Dataset records>

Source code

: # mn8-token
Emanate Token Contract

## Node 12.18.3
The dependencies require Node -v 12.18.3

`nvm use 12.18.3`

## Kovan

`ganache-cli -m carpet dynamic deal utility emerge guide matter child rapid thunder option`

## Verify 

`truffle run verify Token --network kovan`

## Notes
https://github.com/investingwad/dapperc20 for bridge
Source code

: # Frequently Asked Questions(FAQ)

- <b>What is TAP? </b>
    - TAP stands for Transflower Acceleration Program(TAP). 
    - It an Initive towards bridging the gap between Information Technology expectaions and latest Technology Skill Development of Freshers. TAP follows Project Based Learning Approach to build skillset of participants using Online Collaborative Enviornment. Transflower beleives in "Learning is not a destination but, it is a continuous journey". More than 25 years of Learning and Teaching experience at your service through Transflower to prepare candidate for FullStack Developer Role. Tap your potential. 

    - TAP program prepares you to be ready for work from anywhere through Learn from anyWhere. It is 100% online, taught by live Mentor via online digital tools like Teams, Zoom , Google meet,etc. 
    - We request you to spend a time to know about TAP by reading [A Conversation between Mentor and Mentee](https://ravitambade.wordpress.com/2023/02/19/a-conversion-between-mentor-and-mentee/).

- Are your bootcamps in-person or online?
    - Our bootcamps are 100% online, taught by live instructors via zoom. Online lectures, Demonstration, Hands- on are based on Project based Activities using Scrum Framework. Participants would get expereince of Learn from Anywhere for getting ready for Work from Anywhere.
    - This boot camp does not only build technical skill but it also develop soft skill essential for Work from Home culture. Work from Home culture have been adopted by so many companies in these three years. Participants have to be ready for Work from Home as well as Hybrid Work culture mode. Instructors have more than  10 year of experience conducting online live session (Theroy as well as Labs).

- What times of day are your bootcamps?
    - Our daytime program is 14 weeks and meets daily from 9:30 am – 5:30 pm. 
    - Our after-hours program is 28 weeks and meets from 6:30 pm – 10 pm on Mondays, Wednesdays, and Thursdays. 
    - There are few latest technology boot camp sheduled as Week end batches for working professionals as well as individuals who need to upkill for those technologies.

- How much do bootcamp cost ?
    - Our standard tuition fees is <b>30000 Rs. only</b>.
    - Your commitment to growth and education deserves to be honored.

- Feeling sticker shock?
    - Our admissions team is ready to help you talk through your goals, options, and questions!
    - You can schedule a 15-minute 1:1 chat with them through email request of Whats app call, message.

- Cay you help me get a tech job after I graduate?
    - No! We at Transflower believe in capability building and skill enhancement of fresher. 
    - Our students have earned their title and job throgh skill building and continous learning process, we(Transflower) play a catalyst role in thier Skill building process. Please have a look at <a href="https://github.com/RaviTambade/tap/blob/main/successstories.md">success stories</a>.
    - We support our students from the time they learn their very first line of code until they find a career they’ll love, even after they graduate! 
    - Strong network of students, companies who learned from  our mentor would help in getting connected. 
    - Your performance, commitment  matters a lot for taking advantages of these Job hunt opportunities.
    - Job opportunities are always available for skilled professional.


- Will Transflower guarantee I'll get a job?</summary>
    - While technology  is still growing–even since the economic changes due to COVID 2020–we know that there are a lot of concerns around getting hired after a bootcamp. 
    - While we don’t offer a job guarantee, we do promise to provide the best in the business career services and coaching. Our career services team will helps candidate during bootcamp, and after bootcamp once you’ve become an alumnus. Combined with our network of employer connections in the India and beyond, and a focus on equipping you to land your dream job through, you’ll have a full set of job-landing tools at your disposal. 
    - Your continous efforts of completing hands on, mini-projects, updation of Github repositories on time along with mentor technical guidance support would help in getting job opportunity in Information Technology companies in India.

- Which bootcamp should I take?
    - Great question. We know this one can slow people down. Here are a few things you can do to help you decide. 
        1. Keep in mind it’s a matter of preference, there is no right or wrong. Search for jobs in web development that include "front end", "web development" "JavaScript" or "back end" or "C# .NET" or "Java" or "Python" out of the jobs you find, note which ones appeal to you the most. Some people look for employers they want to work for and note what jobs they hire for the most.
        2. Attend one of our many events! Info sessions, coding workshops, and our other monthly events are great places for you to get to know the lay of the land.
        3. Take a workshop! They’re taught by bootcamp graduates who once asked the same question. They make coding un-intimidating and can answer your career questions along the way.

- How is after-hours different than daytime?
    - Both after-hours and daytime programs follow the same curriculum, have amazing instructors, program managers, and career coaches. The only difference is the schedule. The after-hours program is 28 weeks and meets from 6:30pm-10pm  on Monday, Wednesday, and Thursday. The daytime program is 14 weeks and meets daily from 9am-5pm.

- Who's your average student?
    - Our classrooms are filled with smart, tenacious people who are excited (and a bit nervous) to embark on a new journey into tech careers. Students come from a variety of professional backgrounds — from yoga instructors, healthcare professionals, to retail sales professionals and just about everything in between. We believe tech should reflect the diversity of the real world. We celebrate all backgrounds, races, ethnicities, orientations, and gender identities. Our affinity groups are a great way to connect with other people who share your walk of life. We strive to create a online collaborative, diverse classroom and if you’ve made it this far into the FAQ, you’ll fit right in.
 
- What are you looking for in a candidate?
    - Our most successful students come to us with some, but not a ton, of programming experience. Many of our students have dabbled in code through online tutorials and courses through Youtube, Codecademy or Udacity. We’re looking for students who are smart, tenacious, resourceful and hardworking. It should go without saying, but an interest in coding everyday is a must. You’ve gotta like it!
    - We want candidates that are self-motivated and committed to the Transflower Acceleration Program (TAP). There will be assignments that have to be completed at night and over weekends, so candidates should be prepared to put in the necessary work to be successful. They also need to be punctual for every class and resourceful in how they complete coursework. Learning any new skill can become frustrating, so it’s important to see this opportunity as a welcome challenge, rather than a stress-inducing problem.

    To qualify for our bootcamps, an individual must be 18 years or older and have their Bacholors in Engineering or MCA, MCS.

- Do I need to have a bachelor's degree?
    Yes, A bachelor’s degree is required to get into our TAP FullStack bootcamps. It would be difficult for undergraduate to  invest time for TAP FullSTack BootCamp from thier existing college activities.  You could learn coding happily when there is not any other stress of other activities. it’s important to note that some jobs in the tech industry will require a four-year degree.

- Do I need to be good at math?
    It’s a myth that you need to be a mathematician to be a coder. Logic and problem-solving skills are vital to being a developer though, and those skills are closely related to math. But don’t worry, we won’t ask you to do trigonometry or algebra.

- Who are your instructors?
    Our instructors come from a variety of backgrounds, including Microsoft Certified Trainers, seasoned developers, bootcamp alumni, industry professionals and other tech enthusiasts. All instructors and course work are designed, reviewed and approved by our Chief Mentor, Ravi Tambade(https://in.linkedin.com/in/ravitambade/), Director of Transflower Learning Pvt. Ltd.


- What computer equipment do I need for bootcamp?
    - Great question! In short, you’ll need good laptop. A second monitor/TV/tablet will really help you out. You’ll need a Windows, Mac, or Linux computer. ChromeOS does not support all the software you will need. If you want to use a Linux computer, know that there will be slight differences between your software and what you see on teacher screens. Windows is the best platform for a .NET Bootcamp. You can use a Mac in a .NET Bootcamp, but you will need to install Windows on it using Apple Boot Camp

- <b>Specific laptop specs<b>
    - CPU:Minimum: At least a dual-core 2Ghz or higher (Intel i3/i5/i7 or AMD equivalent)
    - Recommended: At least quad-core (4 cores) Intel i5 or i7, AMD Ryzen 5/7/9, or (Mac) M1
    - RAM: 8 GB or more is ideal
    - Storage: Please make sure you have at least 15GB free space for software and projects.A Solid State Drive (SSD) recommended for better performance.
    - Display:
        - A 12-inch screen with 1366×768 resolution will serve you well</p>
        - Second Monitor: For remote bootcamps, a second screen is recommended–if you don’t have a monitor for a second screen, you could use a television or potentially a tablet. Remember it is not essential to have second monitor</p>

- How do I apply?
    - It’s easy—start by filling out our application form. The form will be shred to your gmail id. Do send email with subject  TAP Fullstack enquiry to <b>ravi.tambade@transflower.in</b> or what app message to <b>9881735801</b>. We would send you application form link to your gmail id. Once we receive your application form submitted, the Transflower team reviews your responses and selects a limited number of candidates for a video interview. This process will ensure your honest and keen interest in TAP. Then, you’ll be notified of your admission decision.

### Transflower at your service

Prompt> Locate the word "commitment" in the data above. Copy every line carrying it.

Your solution>
    - Your commitment to growth and education deserves to be honored.
    - Your performance, commitment  matters a lot for taking advantages of these Job hunt opportunities.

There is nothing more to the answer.